WHAT THE TASK REQUIRES |
The answer must reproduce every record exactly, with all pictures omitted.

Pictures paired with source code |
--------------------

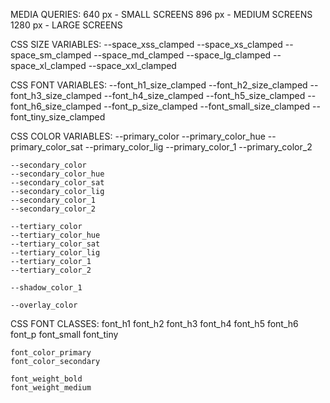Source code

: MEDIA QUERIES:
    640  px - SMALL  SCREENS
    896  px - MEDIUM SCREENS
    1280 px - LARGE  SCREENS

CSS SIZE VARIABLES:
    --space_xss_clamped
    --space_xs_clamped
    --space_sm_clamped
    --space_md_clamped
    --space_lg_clamped
    --space_xl_clamped
    --space_xxl_clamped

CSS FONT VARIABLES:
    --font_h1_size_clamped
    --font_h2_size_clamped
    --font_h3_size_clamped
    --font_h4_size_clamped
    --font_h5_size_clamped
    --font_h6_size_clamped
    --font_p_size_clamped
    --font_small_size_clamped
    --font_tiny_size_clamped

CSS COLOR VARIABLES:
    --primary_color
    --primary_color_hue
    --primary_color_sat
    --primary_color_lig
    --primary_color_1
    --primary_color_2

    --secondary_color
    --secondary_color_hue
    --secondary_color_sat
    --secondary_color_lig
    --secondary_color_1
    --secondary_color_2

    --tertiary_color
    --tertiary_color_hue
    --tertiary_color_sat
    --tertiary_color_lig
    --tertiary_color_1
    --tertiary_color_2

    --shadow_color_1

    --overlay_color

CSS FONT CLASSES:
    font_h1
    font_h2
    font_h3
    font_h4
    font_h5
    font_h6
    font_p
    font_small
    font_tiny

    font_color_primary
    font_color_secondary

    font_weight_bold
    font_weight_medium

--------------------

RESPONSE AREA |
Source code

: MEDIA QUERIES:
    640  px - SMALL  SCREENS
    896  px - MEDIUM SCREENS
    1280 px - LARGE  SCREENS

CSS SIZE VARIABLES:
    --space_xss_clamped
    --space_xs_clamped
    --space_sm_clamped
    --space_md_clamped
    --space_lg_clamped
    --space_xl_clamped
    --space_xxl_clamped

CSS FONT VARIABLES:
    --font_h1_size_clamped
    --font_h2_size_clamped
    --font_h3_size_clamped
    --font_h4_size_clamped
    --font_h5_size_clamped
    --font_h6_size_clamped
    --font_p_size_clamped
    --font_small_size_clamped
    --font_tiny_size_clamped

CSS COLOR VARIABLES:
    --primary_color
    --primary_color_hue
    --primary_color_sat
    --primary_color_lig
    --primary_color_1
    --primary_color_2

    --secondary_color
    --secondary_color_hue
    --secondary_color_sat
    --secondary_color_lig
    --secondary_color_1
    --secondary_color_2

    --tertiary_color
    --tertiary_color_hue
    --tertiary_color_sat
    --tertiary_color_lig
    --tertiary_color_1
    --tertiary_color_2

    --shadow_color_1

    --overlay_color

CSS FONT CLASSES:
    font_h1
    font_h2
    font_h3
    font_h4
    font_h5
    font_h6
    font_p
    font_small
    font_tiny

    font_color_primary
    font_color_secondary

    font_weight_bold
    font_weight_medium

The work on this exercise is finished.